何もかもが不足し、欠乏し、覚束ない中。ただ空腹だけが、強烈な生の実存を叫んでいた。
羞恥。あまりの羞恥。ぷるぷると身体を震せる以外、できることなんて、なかった。
「――食事にしましょう」
淡々と、乾いた言葉。けれど、
ルグが気を失っている間、用意は済ませていたのだろう。
処刑人は、傍らに置いていた鉄鍋の蓋を開ける。柔らかく豊潤で、空きっ腹には、あまりに蠱惑的な芳香。ふわりと鼻孔をくすぐる脂の甘み、香草の爽やかな刺激。
中にあったものを木の椀へとよそっていく。子どもには、大き目の椀にたっぷりと盛られたそれは、具沢山の煮込み。

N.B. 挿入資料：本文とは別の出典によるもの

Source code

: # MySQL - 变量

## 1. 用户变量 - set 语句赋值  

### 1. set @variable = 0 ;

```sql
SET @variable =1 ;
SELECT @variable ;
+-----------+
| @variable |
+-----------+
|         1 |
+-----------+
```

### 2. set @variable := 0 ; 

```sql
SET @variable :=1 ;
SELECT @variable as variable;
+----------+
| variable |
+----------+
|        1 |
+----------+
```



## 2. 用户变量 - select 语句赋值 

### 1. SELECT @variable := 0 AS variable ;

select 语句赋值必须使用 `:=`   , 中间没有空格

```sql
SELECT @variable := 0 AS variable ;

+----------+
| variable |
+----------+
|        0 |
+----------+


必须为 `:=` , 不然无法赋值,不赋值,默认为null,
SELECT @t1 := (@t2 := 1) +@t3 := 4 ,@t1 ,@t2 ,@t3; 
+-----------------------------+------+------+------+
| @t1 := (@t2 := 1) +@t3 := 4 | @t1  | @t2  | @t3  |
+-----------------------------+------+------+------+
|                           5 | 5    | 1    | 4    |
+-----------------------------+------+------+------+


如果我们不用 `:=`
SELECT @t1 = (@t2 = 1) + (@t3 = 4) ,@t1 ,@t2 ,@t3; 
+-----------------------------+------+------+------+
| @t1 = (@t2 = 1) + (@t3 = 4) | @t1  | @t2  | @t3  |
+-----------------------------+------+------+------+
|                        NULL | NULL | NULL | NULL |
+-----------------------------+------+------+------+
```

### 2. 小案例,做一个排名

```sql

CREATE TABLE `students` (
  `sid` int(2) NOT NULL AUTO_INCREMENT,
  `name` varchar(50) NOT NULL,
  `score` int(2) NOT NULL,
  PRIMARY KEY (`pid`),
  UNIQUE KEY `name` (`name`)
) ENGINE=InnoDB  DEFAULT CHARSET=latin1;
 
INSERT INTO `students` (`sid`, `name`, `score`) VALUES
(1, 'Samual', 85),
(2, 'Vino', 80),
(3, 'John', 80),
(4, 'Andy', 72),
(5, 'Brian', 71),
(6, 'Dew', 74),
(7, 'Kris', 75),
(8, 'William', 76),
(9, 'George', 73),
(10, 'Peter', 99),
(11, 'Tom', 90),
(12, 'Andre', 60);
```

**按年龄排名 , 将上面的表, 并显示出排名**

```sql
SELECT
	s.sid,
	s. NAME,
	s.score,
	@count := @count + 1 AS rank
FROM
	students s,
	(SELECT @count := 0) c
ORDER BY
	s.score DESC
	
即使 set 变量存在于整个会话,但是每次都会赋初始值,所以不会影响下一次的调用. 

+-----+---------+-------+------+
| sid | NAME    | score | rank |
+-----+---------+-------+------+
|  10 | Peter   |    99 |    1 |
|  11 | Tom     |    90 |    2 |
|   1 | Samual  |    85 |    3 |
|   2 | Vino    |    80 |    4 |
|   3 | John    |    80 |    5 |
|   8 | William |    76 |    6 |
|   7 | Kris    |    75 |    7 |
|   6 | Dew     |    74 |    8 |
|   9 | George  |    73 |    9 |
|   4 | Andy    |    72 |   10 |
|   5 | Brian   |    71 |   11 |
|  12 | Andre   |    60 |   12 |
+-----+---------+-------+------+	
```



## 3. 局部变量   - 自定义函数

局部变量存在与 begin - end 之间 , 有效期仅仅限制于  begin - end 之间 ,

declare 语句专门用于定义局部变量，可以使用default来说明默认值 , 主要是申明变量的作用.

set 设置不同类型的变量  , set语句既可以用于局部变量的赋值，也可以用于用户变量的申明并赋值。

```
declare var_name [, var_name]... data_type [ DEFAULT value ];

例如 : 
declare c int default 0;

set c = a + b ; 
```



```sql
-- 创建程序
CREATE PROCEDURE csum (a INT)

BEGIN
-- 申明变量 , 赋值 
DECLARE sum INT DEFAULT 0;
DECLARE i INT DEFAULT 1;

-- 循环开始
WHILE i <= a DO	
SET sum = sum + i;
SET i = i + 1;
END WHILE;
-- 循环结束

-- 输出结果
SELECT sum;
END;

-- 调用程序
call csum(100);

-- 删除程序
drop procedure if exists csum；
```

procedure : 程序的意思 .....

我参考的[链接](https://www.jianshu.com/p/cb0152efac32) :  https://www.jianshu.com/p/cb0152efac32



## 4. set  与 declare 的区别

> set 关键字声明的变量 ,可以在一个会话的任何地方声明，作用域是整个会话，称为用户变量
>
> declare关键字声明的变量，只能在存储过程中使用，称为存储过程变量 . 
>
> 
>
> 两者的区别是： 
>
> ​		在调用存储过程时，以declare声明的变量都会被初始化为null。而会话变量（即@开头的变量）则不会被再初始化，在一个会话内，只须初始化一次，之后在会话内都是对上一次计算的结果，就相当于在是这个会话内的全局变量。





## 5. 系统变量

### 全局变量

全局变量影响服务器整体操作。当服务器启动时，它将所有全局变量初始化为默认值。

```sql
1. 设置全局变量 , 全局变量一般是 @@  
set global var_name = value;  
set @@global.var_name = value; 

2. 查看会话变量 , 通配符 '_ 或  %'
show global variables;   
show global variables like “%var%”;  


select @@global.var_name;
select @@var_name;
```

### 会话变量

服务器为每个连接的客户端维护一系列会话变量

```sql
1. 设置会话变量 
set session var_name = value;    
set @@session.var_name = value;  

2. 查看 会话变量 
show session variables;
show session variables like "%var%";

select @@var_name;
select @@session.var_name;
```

葉物、根菜、豆、そして肉も。消耗し尽くした幼い身体に、浅ましいほど貪欲な衝動が沸き起こる。
渡されたもの。ルグは、憑かれた目で見詰める。目元がひくひくと
“しっかりと食事を摂らなければ、……はしゃぐこともできませんものねぇ”
おかしそうに囁かれた、怪物の言葉。
かつて、与えられた糧。
それは、家畜の餌どころか、気まぐれに弄ぶ玩具の燃料であったのか。ならば、いまこの手にあるものは。